The Relive Box and Other Stories by T.C. Boyle

The Relive Box and Other Stories by T.C. Boyle

Author:T.C. Boyle
Language: eng
Format: epub
Publisher: HarperCollins
Published: 2017-08-19T04:00:00+00:00


THE BLAME GAME

One thing I like to do in the late afternoon once I’m done with work (I consult for a couple of the big wine-growing operations on the Central Coast) is pour a glass of wine, put on some music and wait for Leah to get home so we can decide what to do about dinner. Half the time we wind up going out. We’re not foodies per se, but there are a whole lot of fine restaurants in this little tourist enclave by the sea, and our choices are virtually limitless. Plus, our two favorite places are an easy walk from the apartment. On this particular afternoon, the afternoon of the theft of the car and abduction of the dog (whether planned or incidental), I got back late, having declined an offer of a lift from Officer Mortenson only to wind up walking the twenty blocks home.
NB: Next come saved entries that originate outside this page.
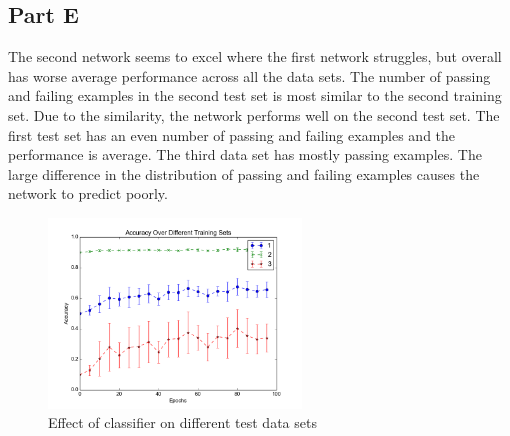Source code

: \subsection{Part E}
The second network seems to excel where the first network struggles, but overall has worse average performance across all the data sets.  The number of passing and failing examples in the second test set is most similar to the second training set.  Due to the similarity, the network performs well on the second test set.  The first test set has an even number of passing and failing examples and the performance is average.  The third data set has mostly passing examples.  The large difference in the distribution of passing and failing examples causes the network to predict poorly.  
\begin{figure}[H]
	\centering
	\includegraphics[width=0.6\textwidth]{../train2/data_sets.png}
	\caption{Effect of classifier on different test data sets}
\end{figure}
Every step of the way I’d been thinking about Leah—her look of shattered disbelief when she found out, the tragic extenuation in the way she would freeze her lips and pinball her eyes, her uncanny ability to hurtle from shock to sorrow to accusation and play the blame game—and if I’d already put away half a bottle of an ambrosial Santa Rita Hills pinot by the time she came in the door, who could blame me? It had been a day. And it was far from over.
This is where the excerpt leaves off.